▼

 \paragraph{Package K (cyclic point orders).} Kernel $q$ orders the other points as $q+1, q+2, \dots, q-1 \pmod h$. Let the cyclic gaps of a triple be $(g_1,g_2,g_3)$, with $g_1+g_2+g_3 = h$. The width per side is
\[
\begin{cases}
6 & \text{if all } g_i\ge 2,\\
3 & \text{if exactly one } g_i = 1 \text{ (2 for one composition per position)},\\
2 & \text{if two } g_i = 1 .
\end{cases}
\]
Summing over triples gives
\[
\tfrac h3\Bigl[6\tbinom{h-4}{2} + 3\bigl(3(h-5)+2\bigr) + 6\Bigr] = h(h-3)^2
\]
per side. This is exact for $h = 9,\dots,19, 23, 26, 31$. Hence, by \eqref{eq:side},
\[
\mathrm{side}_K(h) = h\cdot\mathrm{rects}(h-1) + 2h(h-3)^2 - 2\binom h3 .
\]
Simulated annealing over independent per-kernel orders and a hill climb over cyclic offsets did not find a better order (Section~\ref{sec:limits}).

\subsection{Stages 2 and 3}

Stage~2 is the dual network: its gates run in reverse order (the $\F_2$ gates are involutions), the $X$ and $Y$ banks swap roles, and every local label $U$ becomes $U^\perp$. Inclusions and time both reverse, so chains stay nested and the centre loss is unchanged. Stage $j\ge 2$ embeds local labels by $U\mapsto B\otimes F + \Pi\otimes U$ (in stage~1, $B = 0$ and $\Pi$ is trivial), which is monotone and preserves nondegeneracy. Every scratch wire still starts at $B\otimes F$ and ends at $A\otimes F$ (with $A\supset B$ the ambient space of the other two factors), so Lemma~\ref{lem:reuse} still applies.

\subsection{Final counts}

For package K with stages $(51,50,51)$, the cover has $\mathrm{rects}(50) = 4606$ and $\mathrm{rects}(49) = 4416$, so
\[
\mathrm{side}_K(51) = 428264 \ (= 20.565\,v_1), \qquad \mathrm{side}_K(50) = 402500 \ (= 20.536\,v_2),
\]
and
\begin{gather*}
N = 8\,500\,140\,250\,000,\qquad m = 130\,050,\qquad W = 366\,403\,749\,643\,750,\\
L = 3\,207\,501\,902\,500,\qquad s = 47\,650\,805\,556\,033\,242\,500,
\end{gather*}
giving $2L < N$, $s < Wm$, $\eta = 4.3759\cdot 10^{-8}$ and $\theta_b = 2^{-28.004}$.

▲

■ **Your objective**:
This exercise asks for an exact repeat of the lines from the one holding "(= 20.565\,v_1), \qquad" through the end of the data above.

■ **Answer section**:
\mathrm{side}_K(51) = 428264 \ (= 20.565\,v_1), \qquad \mathrm{side}_K(50) = 402500 \ (= 20.536\,v_2),
\]
and
\begin{gather*}
N = 8\,500\,140\,250\,000,\qquad m = 130\,050,\qquad W = 366\,403\,749\,643\,750,\\
L = 3\,207\,501\,902\,500,\qquad s = 47\,650\,805\,556\,033\,242\,500,
\end{gather*}
giving $2L < N$, $s < Wm$, $\eta = 4.3759\cdot 10^{-8}$ and $\theta_b = 2^{-28.004}$.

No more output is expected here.